As generative AI (GenAI) continues to transform industries, more enterprises are exploring how to bring this powerful technology in-house. While public cloud solutions dominate the narrative, there’s a growing interest in deploying GenAI applications on-premises — especially small to midsize workloads where cost, performance, and data privacy are top of mind.
If you’re an infrastructure and operations (I&O) leader navigating this journey, understanding your compute, storage, and networking needs is essential. This guide will walk you through key considerations to help you design the right setup for on-prem Generative AI Infrastructure.
What’s Driving On-Prem Generative AI Adoption?
In most enterprise settings, the primary use case for on-prem Generative AI isn’t full-scale model training — it’s retrieval-augmented generation (RAG) and small-scale inference or fine-tuning. Large language model (LLM) training is still largely the domain of public cloud and GPU-as-a-service platforms due to massive compute demands. But for teams focused on inference or domain-specific customization, on-prem infrastructure is not only feasible — it’s smart.
Start With the Use Case, Not the Hype
Before diving into hardware choices, define what your GenAI application needs to do. Are you fine-tuning an existing model? Running high-volume inferences? Or simply augmenting responses with enterprise-specific data?
Smaller, less complex use cases don’t require exotic hardware. In fact, existing data center technologies — including AI-optimized CPUs, flash storage, and even commodity Ethernet — may be more than enough for your needs.
Choosing the Right Compute Stack
For GenAI, compute requirements depend on workload type (training vs. inference), model size, and real-time performance expectations.
Here’s what to keep in mind:
- CPUs & AI Accelerators: For lighter inference use cases, AI-optimized CPUs or cost-effective alternatives like AMD GPUs or Intel Gaudi can be suitable. Just remember, the broader software ecosystem around NVIDIA may be harder to replicate with other vendors.
- GPU Memory: Large models require substantial GPU memory, especially if you’re running concurrent inference workloads. Make sure you consider both model size and the number of users.
- Custom AI Chips: For ultra-specific needs, custom chips like Google TPUs or Cerebras’ Wafer-Scale Engine may offer performance boosts, though at the cost of higher complexity and integration overhead.

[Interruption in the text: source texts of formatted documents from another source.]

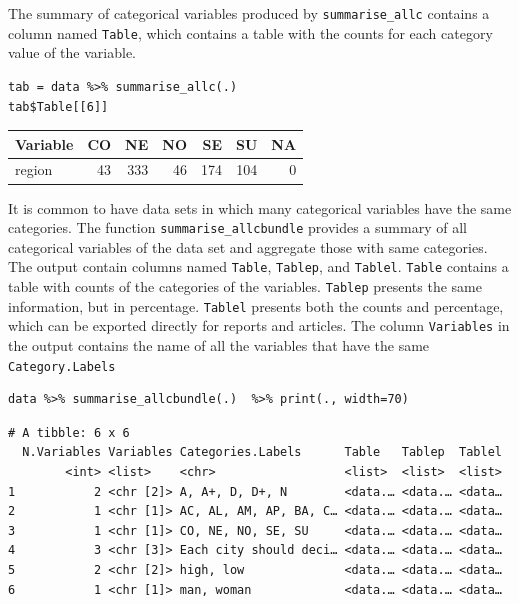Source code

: \documentclass[a4paper]{article}
\begin{document}
The summary of categorical variables produced by \texttt{summarise\_allc} contains a column named \texttt{Table}, which contains a table with the counts for each category value of the variable.

\lstset{numbers=left,language=r,label=org19b65d4,caption= ,captionpos=b}
\begin{lstlisting}
tab = data %>% summarise_allc(.)
tab$Table[[6]]
\end{lstlisting}

\begin{center}
\begin{tabular}{lrrrrrr}
Variable & CO & NE & NO & SE & SU & NA\\
\hline
region & 43 & 333 & 46 & 174 & 104 & 0\\
\end{tabular}
\end{center}

It is common to have data sets in which many categorical variables have the same categories. The function \texttt{summarise\_allcbundle} provides a summary of all categorical variables of the data set and aggregate those with same categories. The output contain columns named \texttt{Table}, \texttt{Tablep}, and \texttt{Tablel}. \texttt{Table} contains a table with counts of the categories of the variables. \texttt{Tablep} presents the same information, but in percentage. \texttt{Tablel} presents both the counts and percentage, which can be exported directly for reports and articles. The column \texttt{Variables} in the output contains the name of all the variables that have the same \texttt{Category.Labels}

\lstset{numbers=left,language=r,label= ,caption= ,captionpos=b}
\begin{lstlisting}
data %>% summarise_allcbundle(.)  %>% print(., width=70)
\end{lstlisting}

\begin{verbatim}
# A tibble: 6 x 6
  N.Variables Variables Categories.Labels      Table   Tablep  Tablel
        <int> <list>    <chr>                  <list>  <list>  <list>
1           2 <chr [2]> A, A+, D, D+, N        <data.… <data.… <data…
2           1 <chr [1]> AC, AL, AM, AP, BA, C… <data.… <data.… <data…
3           1 <chr [1]> CO, NE, NO, SE, SU     <data.… <data.… <data…
4           3 <chr [3]> Each city should deci… <data.… <data.… <data…
5           2 <chr [2]> high, low              <data.… <data.… <data…
6           1 <chr [1]> man, woman             <data.… <data.… <data…
\end{verbatim}
\end{document}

Storage: It’s Not Just About Speed
Flash-based enterprise storage can handle most GenAI workloads, but advanced use cases need more than just fast read/write speeds. Data management capabilities — like orchestration, aggregation, and curation — are just as critical.

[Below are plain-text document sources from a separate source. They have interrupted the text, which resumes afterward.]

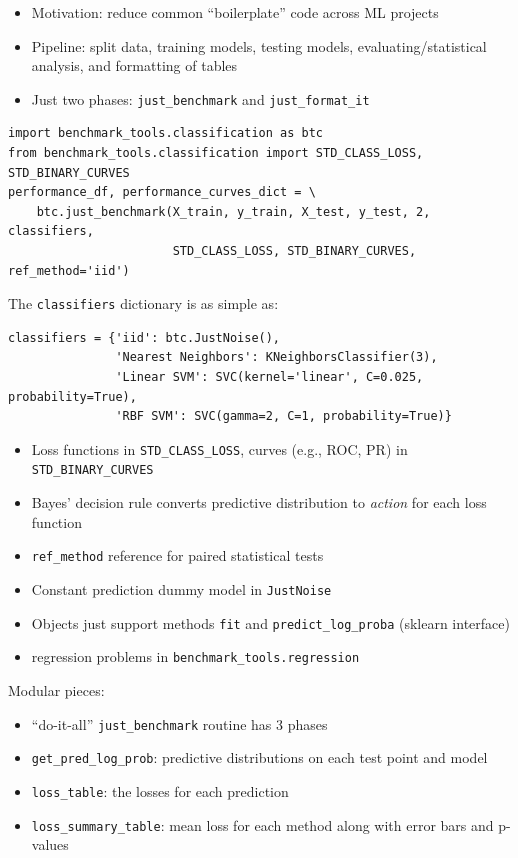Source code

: \documentclass[a0,landscape]{a0poster}
\newcommand{\code}{\texttt}
\begin{document}
\begin{multicols}{3}
\begin{itemize}
  \item Motivation: reduce common ``boilerplate'' code across ML projects
  \item Pipeline: split data, training models, testing models, evaluating/statistical analysis, and formatting of tables
  \item Just two phases: \code{just\_benchmark} and \code{just\_format\_it}
\end{itemize}
%
\begin{verbatim}
import benchmark_tools.classification as btc
from benchmark_tools.classification import STD_CLASS_LOSS, STD_BINARY_CURVES
performance_df, performance_curves_dict = \
    btc.just_benchmark(X_train, y_train, X_test, y_test, 2, classifiers,
                       STD_CLASS_LOSS, STD_BINARY_CURVES, ref_method='iid')
\end{verbatim}
The \code{classifiers} dictionary is as simple as:
\vspace{-2mm}
\begin{verbatim}
classifiers = {'iid': btc.JustNoise(),
               'Nearest Neighbors': KNeighborsClassifier(3),
               'Linear SVM': SVC(kernel='linear', C=0.025, probability=True),
               'RBF SVM': SVC(gamma=2, C=1, probability=True)}
\end{verbatim}
%
\begin{itemize}
  \item Loss functions in \code{STD\_CLASS\_LOSS}, curves (e.g., ROC, PR) in \code{STD\_BINARY\_CURVES}
  \item Bayes' decision rule converts predictive distribution to \emph{action} for each loss function
  \item \code{ref\_method} reference for paired statistical tests
  \item Constant prediction dummy model in \code{JustNoise}
  \item Objects just support methods \code{fit} and \code{predict\_log\_proba} (sklearn interface)
  \item regression problems in \code{benchmark\_tools.regression}
\end{itemize}

Modular pieces:
\begin{itemize}
  \item ``do-it-all'' \code{just\_benchmark} routine has 3 phases
  \item \code{get\_pred\_log\_prob}: predictive distributions on each test point and model
  \item \code{loss\_table}: the losses for each prediction
  \item \code{loss\_summary\_table}: mean loss for each method along with error bars and p-values
\end{itemize}


\end{multicols}
\end{document}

If your team spends more time wrangling data than training models, consider investing in a storage solution that simplifies data preparation. You’ll thank yourself later.
Networking: Ethernet vs. InfiniBand Isn’t a One-Size-Fits-All Decision
InfiniBand has long been the go-to for high-performance AI workloads, but modern commodity Ethernet has come a long way — especially with technologies like RDMA over Converged Ethernet (RoCE). For small to midsize deployments, Ethernet is often good enough, more cost-effective, and easier to manage.
Evaluate your networking based on:
- Performance needs
- Scalability
- Physical footprint
- Supportability
Strategic Outlook: Why On-Prem Is Rising Again
According to Gartner, less than 2% of enterprises ran AI workloads on-premises in early 2025. But that number is expected to grow to over 20% by 2028. The message is clear: on-prem GenAI isn’t just a niche — it’s a strategic pivot for organizations balancing performance, cost, and privacy.
Practical Recommendations
- If you’re handling inference or RAG workloads, your existing infrastructure might already be up to the task.
- Don’t default to NVIDIA or public cloud without considering alternatives like AMD GPUs or AI-specific chips.
- Invest in storage that goes beyond performance to support rich data lifecycle management.
- Evaluate modern Ethernet options as realistic substitutes for InfiniBand in non-complex environments.
Final Thoughts
Bringing GenAI in-house isn’t about replicating public cloud capabilities. It’s about understanding your unique use case and tailoring your infrastructure accordingly. With careful planning, a small to midsize deployment can deliver high-impact GenAI capabilities — without overengineering or overspending.
On-prem GenAI is no longer a bold experiment. It’s a practical step forward — and it might just be the competitive edge your organization needs.